(Dataset entries)
------------------------------------------------------------

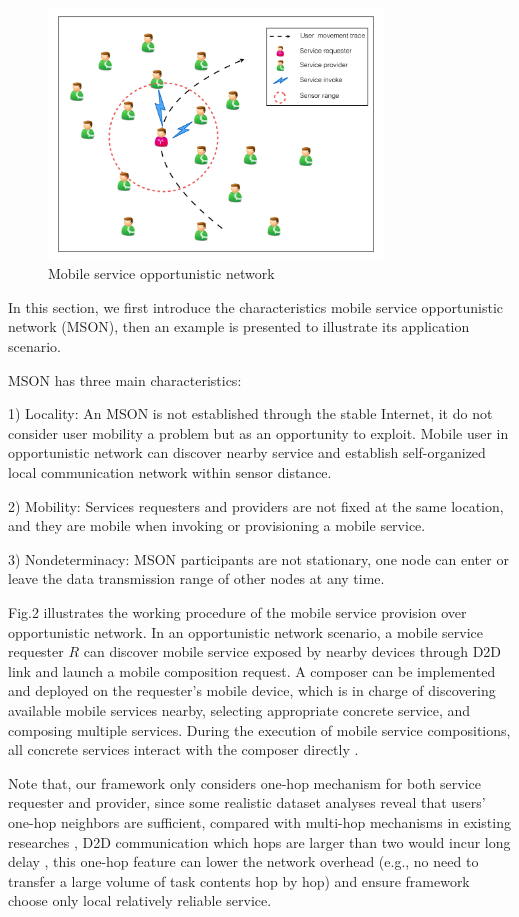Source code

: \documentclass[10pt,journal,compsoc]{IEEEtran}
\begin{document}
\begin{figure}[!t]
\centering
\includegraphics[width=3.5in]{./img/pic2.pdf}
\caption{Mobile service opportunistic network}
\label{fig_mson}
\end{figure}

In this section, we first introduce the characteristics mobile service opportunistic network (MSON), then an example is presented to illustrate its application scenario.

MSON has three main characteristics:

1) Locality: An MSON is not established through the stable Internet, it do not consider user mobility a problem but as an opportunity to exploit. Mobile user in opportunistic network can discover nearby service and establish self-organized local communication network within sensor distance.

2) Mobility: Services requesters and providers are not fixed at the same location, and they are mobile when invoking or provisioning a mobile service.

3) Nondeterminacy: MSON participants are not stationary, one node can enter or leave the data transmission range of other nodes at any time. 

Fig.2 illustrates the working procedure of the mobile service provision over opportunistic network. In an opportunistic network scenario, a mobile service requester $R$ can discover mobile service exposed by nearby devices through D2D link and launch a mobile composition request. A composer can be implemented and deployed on the requester's mobile device, which is in charge of discovering available mobile services nearby, selecting appropriate concrete service, and composing multiple services. During the execution of mobile service compositions, all concrete services interact with the composer directly \cite{Deng2017}.

Note that, our framework only considers one-hop mechanism for both service requester and provider, since some realistic dataset analyses reveal that users' one-hop neighbors are sufficient, compared with multi-hop mechanisms in existing researches \cite{chang2015progressive,karaliopoulos2015user,han2016competition,tuncay2013participant,wu2013homing,jiang2016exploiting,liu2013exploring}, D2D communication which hops are larger than two would incur long delay \cite{li2014can},  this one-hop feature can lower the network overhead (e.g., no need to transfer a large volume of task contents hop by hop) and ensure framework choose only local relatively reliable service. 
\end{document}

------------------------------------------------------------

Task description ▸
Repeat the entries above verbatim, but only from the line that has "In this section, we" down to the line that has "2) Mobility: Services", inclusive.

Exercise result ▸
In this section, we first introduce the characteristics mobile service opportunistic network (MSON), then an example is presented to illustrate its application scenario.

MSON has three main characteristics:

1) Locality: An MSON is not established through the stable Internet, it do not consider user mobility a problem but as an opportunity to exploit. Mobile user in opportunistic network can discover nearby service and establish self-organized local communication network within sensor distance.

2) Mobility: Services requesters and providers are not fixed at the same location, and they are mobile when invoking or provisioning a mobile service.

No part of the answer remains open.